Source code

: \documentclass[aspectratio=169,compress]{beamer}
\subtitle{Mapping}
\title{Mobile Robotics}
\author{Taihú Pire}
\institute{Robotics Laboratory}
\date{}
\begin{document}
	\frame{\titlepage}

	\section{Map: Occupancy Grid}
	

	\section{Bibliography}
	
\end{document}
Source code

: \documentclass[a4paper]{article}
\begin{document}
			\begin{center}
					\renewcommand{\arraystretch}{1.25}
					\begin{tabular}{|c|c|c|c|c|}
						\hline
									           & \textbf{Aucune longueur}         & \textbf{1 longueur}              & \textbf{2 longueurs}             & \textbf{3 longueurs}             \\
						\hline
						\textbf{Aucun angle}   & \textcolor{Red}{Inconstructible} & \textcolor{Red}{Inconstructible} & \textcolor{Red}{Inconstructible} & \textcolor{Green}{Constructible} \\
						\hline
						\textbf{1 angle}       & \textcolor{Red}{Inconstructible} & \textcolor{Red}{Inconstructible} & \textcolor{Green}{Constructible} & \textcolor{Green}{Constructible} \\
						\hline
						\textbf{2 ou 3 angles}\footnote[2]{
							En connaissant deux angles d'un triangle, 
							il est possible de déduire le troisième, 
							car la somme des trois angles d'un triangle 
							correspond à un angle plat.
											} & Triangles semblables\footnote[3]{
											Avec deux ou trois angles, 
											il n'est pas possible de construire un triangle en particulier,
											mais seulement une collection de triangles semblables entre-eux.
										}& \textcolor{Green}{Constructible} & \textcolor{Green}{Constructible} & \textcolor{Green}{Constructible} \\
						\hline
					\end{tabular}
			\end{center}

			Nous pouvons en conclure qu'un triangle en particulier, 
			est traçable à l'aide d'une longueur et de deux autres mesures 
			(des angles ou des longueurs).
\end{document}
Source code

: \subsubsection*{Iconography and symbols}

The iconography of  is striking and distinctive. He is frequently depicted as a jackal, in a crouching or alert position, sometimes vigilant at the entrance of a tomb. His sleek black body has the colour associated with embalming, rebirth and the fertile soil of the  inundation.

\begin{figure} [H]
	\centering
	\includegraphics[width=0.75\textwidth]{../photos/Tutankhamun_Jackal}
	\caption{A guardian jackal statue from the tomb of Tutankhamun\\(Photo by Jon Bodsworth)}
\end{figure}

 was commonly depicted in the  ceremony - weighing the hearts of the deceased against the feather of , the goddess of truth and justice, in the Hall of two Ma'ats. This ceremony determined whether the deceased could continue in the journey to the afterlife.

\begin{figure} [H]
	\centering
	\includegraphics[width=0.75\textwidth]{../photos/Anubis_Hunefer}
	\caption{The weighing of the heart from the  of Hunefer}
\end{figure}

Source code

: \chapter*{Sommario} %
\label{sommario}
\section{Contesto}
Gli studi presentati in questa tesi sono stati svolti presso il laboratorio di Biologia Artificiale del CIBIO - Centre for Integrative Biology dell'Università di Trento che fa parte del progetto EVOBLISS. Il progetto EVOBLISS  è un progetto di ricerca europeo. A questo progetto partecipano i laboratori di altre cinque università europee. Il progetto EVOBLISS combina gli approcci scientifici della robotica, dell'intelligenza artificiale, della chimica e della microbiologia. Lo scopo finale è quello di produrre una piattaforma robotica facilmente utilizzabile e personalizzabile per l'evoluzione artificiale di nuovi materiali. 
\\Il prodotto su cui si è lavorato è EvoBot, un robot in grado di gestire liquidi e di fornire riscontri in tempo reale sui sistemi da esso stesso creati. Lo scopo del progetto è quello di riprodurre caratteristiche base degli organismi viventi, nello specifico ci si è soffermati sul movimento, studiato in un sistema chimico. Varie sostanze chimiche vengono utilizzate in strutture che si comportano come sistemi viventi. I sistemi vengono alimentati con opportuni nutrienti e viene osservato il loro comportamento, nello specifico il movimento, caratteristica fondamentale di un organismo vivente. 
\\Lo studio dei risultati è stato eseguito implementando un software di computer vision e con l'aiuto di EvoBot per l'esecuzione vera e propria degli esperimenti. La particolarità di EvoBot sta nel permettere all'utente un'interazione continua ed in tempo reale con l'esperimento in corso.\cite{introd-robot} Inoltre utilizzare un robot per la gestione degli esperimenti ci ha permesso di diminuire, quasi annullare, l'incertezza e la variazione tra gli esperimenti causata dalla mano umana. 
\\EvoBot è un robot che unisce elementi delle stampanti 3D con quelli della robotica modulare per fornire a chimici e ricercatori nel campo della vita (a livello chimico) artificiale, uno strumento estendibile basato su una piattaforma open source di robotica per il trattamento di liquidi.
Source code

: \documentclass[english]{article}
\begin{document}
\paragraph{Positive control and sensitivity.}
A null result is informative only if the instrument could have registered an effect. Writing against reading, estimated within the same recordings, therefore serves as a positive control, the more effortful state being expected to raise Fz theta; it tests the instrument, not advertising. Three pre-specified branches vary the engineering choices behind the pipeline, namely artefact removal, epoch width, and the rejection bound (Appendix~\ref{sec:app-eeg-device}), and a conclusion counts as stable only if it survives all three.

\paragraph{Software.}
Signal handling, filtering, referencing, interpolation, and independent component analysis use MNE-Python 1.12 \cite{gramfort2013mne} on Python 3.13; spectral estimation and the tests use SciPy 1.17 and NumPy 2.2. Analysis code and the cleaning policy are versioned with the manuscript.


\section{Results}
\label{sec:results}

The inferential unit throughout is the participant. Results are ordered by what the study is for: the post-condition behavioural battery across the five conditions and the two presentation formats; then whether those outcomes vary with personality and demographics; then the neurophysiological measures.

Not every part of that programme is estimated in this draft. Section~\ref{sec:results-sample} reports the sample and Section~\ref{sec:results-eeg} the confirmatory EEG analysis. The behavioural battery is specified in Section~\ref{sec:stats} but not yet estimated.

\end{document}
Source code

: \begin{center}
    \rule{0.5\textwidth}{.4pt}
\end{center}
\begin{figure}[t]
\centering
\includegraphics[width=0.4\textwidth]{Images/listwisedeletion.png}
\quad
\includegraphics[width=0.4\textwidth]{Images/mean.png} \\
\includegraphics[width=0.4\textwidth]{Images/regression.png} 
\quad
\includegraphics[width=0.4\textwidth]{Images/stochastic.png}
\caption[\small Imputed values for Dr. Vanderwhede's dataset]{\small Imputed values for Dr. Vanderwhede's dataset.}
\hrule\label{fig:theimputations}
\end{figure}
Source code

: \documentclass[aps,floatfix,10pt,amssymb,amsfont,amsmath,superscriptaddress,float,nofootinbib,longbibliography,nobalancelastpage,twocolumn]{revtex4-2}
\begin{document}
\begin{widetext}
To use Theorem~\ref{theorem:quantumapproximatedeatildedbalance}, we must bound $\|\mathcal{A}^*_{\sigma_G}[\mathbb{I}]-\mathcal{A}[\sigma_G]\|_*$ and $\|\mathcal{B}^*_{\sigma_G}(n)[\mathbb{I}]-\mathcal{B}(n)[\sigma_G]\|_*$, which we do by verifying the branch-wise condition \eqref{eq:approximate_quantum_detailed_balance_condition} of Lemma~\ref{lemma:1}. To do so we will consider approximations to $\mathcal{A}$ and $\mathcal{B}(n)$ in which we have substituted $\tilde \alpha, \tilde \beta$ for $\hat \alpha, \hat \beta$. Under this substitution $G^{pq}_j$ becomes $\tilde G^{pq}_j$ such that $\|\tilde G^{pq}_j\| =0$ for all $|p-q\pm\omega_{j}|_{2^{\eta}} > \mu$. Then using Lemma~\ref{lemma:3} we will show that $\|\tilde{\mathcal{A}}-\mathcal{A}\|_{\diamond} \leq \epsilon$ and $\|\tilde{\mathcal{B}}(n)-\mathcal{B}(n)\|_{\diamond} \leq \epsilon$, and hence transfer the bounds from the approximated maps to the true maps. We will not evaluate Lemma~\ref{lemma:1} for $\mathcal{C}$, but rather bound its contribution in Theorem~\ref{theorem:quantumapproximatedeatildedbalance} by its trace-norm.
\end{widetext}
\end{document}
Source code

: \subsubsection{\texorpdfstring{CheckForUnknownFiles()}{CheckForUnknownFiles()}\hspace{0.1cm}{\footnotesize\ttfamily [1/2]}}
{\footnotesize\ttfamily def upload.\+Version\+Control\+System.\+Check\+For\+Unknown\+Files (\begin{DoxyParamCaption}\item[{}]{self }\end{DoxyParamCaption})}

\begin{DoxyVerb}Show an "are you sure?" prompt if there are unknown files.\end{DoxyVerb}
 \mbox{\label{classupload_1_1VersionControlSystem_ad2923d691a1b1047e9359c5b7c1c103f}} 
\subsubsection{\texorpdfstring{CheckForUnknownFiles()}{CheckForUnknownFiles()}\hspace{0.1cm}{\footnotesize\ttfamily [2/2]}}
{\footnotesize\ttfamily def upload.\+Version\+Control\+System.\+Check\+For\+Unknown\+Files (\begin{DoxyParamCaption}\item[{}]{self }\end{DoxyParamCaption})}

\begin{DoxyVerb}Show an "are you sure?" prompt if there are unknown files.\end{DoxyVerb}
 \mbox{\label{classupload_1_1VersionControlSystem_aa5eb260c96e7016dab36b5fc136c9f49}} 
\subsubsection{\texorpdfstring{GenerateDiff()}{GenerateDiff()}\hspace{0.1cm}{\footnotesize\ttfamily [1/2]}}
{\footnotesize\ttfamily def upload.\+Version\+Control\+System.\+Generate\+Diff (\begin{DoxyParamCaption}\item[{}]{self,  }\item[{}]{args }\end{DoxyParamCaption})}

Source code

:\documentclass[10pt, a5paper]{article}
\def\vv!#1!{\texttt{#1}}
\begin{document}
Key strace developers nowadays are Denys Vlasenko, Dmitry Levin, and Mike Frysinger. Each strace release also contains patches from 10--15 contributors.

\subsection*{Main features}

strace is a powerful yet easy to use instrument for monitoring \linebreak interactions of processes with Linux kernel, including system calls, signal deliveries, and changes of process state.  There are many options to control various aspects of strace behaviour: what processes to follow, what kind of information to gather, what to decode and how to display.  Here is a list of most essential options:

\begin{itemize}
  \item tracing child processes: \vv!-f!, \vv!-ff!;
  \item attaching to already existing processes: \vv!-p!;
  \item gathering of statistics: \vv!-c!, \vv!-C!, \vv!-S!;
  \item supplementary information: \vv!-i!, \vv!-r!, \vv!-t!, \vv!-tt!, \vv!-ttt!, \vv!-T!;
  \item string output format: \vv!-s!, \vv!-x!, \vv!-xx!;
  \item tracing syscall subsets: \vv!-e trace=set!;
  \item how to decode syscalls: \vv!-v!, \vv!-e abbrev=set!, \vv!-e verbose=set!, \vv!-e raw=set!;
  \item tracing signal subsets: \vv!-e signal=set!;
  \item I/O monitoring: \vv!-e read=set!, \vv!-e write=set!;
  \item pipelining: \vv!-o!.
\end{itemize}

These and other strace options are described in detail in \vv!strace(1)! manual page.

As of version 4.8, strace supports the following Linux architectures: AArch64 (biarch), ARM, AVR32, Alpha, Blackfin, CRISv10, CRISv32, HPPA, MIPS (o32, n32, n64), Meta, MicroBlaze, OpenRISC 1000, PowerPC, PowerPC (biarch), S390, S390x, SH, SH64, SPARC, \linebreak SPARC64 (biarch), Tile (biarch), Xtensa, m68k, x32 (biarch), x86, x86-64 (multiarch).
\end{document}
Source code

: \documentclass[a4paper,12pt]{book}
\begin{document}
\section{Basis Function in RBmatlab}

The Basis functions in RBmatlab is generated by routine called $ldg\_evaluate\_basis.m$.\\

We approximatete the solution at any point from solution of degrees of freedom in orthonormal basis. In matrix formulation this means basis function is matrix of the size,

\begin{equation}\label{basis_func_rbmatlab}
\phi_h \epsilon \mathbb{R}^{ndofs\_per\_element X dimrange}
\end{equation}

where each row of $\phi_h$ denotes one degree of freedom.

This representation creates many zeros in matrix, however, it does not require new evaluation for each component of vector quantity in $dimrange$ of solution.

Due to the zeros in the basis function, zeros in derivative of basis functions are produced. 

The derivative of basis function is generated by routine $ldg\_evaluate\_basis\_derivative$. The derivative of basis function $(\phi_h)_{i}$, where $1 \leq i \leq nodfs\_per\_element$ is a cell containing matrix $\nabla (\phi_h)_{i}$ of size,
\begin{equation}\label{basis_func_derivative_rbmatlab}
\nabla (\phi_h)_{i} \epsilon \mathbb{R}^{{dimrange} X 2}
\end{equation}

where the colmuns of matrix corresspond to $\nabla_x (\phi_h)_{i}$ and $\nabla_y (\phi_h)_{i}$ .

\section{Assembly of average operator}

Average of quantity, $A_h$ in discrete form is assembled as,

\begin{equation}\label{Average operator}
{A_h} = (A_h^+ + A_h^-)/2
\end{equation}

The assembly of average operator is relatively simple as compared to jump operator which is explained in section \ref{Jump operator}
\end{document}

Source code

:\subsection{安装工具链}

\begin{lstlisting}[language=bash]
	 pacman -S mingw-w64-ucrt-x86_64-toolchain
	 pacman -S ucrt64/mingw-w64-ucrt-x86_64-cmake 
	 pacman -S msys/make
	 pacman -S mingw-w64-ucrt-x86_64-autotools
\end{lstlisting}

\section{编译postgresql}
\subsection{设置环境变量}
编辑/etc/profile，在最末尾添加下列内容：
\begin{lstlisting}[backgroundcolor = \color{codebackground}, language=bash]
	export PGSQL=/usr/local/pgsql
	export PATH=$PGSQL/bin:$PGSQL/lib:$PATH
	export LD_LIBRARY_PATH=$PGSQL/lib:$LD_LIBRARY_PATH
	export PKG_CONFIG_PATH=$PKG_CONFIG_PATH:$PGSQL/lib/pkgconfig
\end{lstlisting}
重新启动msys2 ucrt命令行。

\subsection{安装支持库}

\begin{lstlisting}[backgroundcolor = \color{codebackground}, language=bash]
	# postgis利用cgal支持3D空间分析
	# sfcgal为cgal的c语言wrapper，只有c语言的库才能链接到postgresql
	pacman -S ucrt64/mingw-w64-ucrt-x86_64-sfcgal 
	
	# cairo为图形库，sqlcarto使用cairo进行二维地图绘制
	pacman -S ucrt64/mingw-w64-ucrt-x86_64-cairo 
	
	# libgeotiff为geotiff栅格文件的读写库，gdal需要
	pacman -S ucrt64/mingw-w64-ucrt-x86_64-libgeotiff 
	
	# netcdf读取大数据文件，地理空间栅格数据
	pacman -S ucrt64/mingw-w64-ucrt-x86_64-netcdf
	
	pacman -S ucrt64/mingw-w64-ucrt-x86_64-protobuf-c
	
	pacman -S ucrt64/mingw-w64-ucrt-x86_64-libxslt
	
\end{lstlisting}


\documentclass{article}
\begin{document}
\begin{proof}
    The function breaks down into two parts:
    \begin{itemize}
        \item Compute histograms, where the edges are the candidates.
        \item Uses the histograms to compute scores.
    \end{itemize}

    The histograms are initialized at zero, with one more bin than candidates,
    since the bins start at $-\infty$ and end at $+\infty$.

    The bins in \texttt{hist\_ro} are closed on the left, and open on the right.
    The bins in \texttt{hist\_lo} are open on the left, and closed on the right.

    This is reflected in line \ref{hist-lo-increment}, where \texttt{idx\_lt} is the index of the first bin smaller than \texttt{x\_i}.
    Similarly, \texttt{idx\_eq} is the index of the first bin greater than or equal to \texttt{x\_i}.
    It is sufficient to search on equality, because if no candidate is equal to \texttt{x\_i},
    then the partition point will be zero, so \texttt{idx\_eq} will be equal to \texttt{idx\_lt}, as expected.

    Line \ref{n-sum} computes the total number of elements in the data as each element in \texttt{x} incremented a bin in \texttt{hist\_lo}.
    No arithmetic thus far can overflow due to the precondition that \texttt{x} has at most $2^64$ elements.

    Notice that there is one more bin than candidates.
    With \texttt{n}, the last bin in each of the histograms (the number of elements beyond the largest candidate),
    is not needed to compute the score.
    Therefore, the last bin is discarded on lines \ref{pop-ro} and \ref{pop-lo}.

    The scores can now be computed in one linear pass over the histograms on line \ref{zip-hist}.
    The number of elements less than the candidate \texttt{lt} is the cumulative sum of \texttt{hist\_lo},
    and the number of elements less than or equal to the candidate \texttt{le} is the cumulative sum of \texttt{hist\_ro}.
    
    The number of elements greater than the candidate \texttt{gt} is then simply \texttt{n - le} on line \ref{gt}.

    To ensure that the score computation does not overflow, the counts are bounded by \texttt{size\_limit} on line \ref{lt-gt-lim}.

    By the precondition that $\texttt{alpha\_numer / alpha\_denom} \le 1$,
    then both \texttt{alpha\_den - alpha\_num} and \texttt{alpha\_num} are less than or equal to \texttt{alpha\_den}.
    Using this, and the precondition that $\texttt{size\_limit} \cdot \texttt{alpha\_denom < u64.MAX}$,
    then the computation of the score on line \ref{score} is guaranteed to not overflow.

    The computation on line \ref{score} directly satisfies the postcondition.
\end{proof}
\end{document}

##########

Activity: Look through the entries above. Extract each line with the word "where".

Solution to the problem:
where each row of $\phi_h$ denotes one degree of freedom.
The derivative of basis function is generated by routine $ldg\_evaluate\_basis\_derivative$. The derivative of basis function $(\phi_h)_{i}$, where $1 \leq i \leq nodfs\_per\_element$ is a cell containing matrix $\nabla (\phi_h)_{i}$ of size,
where the colmuns of matrix corresspond to $\nabla_x (\phi_h)_{i}$ and $\nabla_y (\phi_h)_{i}$ .
        \item Compute histograms, where the edges are the candidates.
    This is reflected in line \ref{hist-lo-increment}, where \texttt{idx\_lt} is the index of the first bin smaller than \texttt{x\_i}.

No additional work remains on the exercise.